### DATA FOR ANALYSIS
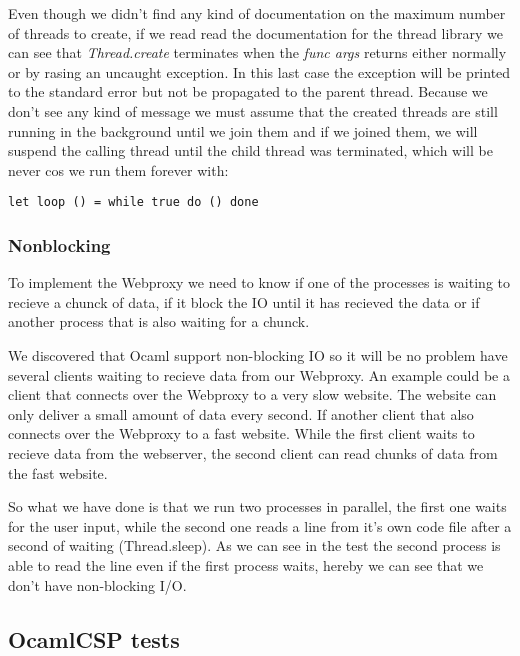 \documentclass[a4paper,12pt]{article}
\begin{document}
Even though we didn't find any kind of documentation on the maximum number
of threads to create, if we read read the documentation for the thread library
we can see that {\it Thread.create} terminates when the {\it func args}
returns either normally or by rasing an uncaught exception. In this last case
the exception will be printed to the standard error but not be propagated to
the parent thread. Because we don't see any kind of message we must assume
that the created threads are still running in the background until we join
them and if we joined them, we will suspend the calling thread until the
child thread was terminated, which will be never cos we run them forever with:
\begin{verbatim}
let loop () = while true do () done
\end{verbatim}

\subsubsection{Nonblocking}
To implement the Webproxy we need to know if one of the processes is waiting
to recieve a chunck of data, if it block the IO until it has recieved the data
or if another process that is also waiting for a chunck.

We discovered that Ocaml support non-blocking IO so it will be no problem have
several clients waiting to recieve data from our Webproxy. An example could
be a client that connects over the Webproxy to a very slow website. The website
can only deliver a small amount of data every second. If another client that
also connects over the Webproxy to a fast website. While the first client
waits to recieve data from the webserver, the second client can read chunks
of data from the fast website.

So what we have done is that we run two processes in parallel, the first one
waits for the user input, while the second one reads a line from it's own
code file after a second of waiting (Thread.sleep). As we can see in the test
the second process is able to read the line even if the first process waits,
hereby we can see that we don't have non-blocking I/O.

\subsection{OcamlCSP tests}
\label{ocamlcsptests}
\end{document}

...

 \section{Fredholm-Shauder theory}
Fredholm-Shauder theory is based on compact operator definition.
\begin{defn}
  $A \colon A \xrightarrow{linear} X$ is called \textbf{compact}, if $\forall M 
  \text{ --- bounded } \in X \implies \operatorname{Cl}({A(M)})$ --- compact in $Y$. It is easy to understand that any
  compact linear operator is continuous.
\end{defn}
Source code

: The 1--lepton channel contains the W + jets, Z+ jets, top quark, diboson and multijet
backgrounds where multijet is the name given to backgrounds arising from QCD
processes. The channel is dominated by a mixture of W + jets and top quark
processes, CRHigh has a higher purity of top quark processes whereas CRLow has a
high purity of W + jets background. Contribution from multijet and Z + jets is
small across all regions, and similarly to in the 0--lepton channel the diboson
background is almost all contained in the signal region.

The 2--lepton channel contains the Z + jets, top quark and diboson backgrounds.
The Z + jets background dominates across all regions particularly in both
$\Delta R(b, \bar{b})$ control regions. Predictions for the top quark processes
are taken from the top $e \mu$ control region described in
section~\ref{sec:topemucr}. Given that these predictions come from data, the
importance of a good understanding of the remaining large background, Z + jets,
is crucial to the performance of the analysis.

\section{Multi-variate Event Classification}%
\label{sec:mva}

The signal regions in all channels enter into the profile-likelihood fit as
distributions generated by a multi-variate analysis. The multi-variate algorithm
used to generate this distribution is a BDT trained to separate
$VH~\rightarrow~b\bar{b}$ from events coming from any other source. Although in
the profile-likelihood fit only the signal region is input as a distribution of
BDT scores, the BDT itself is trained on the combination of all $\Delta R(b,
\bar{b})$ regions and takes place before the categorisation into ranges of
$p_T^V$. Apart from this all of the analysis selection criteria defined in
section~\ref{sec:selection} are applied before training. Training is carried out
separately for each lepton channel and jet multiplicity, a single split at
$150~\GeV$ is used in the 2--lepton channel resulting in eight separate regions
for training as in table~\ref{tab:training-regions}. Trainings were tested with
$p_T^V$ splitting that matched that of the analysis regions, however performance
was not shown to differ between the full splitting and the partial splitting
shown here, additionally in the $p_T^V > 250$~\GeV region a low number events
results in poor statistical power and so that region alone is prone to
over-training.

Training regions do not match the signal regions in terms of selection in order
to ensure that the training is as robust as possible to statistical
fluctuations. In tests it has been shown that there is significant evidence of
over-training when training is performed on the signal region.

==

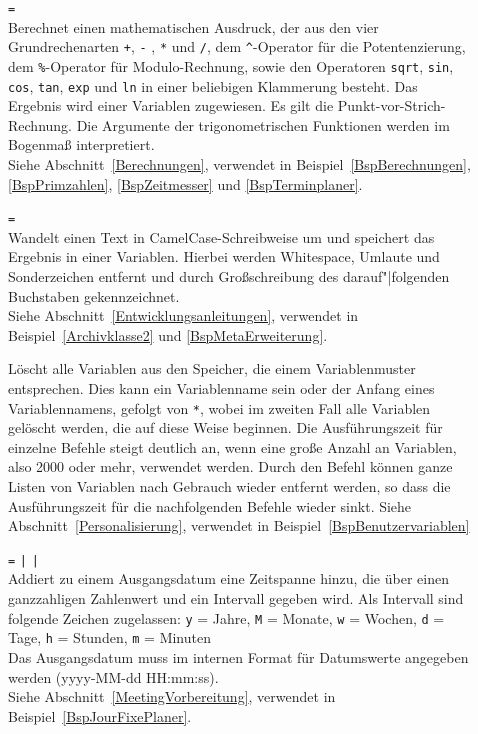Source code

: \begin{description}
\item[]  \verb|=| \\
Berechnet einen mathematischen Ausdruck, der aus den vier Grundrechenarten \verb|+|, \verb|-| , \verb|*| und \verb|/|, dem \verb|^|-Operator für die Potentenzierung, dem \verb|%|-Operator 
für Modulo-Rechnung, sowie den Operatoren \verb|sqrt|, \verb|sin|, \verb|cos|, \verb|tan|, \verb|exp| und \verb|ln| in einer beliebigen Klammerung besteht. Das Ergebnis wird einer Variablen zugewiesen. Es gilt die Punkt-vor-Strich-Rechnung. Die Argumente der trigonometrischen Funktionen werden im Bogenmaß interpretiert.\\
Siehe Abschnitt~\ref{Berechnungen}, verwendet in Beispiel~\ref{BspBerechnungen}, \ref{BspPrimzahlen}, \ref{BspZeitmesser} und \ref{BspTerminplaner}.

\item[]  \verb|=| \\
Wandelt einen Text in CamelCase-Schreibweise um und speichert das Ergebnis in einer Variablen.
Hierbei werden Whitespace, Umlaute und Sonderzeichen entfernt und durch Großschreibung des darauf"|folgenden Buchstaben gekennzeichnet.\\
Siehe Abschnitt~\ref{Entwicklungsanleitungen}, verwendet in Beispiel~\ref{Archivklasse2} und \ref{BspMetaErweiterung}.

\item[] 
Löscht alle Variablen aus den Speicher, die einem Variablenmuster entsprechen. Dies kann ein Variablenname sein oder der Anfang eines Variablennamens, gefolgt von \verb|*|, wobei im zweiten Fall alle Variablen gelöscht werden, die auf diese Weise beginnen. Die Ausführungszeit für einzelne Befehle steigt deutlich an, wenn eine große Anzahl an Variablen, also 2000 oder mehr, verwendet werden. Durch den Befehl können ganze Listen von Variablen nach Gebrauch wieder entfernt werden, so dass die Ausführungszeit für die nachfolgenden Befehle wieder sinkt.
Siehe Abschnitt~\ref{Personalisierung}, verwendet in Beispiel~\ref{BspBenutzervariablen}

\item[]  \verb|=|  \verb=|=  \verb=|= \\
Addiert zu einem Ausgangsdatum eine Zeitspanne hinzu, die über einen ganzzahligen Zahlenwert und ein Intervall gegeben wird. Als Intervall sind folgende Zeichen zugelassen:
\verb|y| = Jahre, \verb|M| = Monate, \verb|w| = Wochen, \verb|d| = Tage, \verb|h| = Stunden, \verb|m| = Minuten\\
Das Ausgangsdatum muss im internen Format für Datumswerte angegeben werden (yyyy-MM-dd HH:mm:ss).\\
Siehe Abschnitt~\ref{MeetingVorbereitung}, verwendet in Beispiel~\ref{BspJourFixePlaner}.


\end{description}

### WORK TO COMPLETE
Going through the listing above, tally the lines that contain the word "until" and state the total alone.

### ANSWER TO THE EXERCISE
3